Indexed, though blocked by robots.txt (GSC)

Updated April 2026·By SitemapFixer Team

"Indexed, though blocked by robots.txt" is one of the most confusing GSC statuses. It means Google added your URL to its index even though your robots.txt file told Googlebot not to crawl it. This happens because robots.txt controls crawling, not indexing - and Google can index a URL based on external links alone, without ever fetching the page content. The result is a URL in search with no description and no way for Google to see your content.

Find URLs blocked by robots.txt on your site
We surface every Disallow conflict in your sitemap in 60 seconds
Analyze My Sitemap

What this GSC status means

Google discovered your URL through an external signal - usually a backlink from another site, a mention in a sitemap, or an internal link - but your robots.txt file includes a Disallow rule that matches the URL. Googlebot obeyed the rule and did not crawl the page. However, Google decided the URL was significant enough to include in its index anyway. In search results, the listing appears with the URL, no description ("A description for this result is not available because of this site's robots.txt"), and no title beyond what external anchors suggest. This is different from "Blocked by robots.txt" - that status means Google respected the block and did not index the URL.

Why this is bad

Common causes (including WordPress)

How to fix it - three options

Option A: Allow crawling + add noindex (recommended). Remove the Disallow rule so Googlebot can fetch the page, then add <meta name="robots" content="noindex"> or an X-Robots-Tag header. Once Google recrawls and sees the noindex, it drops the URL from the index within 1-4 weeks.

Option B: Remove the external links pointing to the URL. Only realistic if you control the linking sites or the links are internal. Not practical for organic backlinks.

Option C: Leave it and do nothing. Valid if the URL should never appear in search and you don't care about the description-less snippet. For truly sensitive URLs, use password protection or HTTP auth instead - robots.txt was never meant for security.

Step-by-step fix

1. Open GSC > Pages and export the list of URLs with this status. 2. Identify which Disallow rule in robots.txt matches each URL (use GSC's robots.txt Tester). 3. Remove or narrow the Disallow rule in robots.txt so Googlebot can crawl the URL. 4. Add a noindex meta tag to each affected page: <meta name="robots" content="noindex, follow"> Or send an X-Robots-Tag: noindex HTTP header at the server/CDN level. 5. Verify with GSC URL Inspection that the page is now crawlable and noindex is detected. 6. Click "Request Indexing" to speed up the recrawl. 7. Wait 1-4 weeks for Google to drop the URL from its index. 8. Once the URL is deindexed, you can re-add the Disallow rule if you want to save crawl budget. 9. For sensitive URLs, also add HTTP auth or IP allowlisting - robots.txt is not a security control.

The mental model most guides miss

Here's the thing most guides get wrong about this status.
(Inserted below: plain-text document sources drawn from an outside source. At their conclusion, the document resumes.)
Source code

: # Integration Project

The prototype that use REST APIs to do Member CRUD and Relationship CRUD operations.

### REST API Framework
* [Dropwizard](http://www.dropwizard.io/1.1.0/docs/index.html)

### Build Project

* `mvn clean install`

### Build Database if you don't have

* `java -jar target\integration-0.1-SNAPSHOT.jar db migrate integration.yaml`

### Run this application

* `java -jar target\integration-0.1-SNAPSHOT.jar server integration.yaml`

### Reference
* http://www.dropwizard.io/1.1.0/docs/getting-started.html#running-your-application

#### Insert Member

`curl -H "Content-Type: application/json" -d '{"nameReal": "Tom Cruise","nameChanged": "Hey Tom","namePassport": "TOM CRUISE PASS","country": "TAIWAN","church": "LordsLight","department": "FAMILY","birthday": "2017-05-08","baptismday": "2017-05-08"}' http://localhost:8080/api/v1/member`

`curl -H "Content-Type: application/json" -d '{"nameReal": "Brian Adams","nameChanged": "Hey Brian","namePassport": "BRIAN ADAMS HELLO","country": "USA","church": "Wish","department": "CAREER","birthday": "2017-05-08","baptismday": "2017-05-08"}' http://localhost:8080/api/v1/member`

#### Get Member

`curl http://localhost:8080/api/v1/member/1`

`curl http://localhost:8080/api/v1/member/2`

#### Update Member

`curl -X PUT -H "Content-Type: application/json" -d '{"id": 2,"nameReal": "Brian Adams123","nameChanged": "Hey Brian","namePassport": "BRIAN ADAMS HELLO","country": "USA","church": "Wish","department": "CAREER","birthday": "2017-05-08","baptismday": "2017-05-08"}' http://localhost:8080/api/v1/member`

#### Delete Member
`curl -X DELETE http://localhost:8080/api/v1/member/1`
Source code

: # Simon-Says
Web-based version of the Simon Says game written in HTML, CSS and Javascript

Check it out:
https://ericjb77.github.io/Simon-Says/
Robots.txt blocks CRAWLING, not INDEXING. Those are different operations.

Crawling = fetching the page content. Indexing = adding the URL (with whatever context Google can gather) to the search index. Google can index a URL it has never fetched. It just uses the URL itself, anchor text from external links, and surrounding context on those external pages as the "content."

This is why the status exists. Google saw enough external signals pointing to a URL to decide it's a real thing worth indexing, but your robots.txt said "don't fetch the content." Google honors the fetch rule and indexes it anyway with blank content.

A real case: 400+ /search/ URLs indexed as blanks

A client running a content site had Disallow: /search/ in robots.txt to prevent Google from wasting crawl budget on internal search results. Smart move, right? Except their site had been around for 12 years, and over that time users had posted links to their internal search URLs on Reddit, Stack Exchange, old forums, and other sites.

GSC showed 437 URLs under /search/ as "Indexed, though blocked by robots.txt." Every one appeared in Google's site: search as a blank listing - just the URL, no title, no description. Google had inferred titles from the anchor text in external links, so the listings read things like "how do i reset my password yoursite.com/search?q=reset+password" - which looked spammy and auto-generated.

Fix took 10 minutes. We removed Disallow: /search/. Added <meta name="robots" content="noindex, follow"> to the search results template. Waited 3 weeks. Google recrawled, saw the noindex, dropped all 437 URLs from the index. Then we re-added the Disallow to save crawl budget.

The sequence matters: unblock, add noindex, wait for deindex, re-block. Reversing steps 1 and 4 keeps URLs stuck.

When this status is actually OK to ignore

Not every occurrence needs fixing. Cases where I tell clients to leave it alone:

Fix it if the URLs are discoverable patterns (search results, filters, category archives) that a user might actually click on and be confused by.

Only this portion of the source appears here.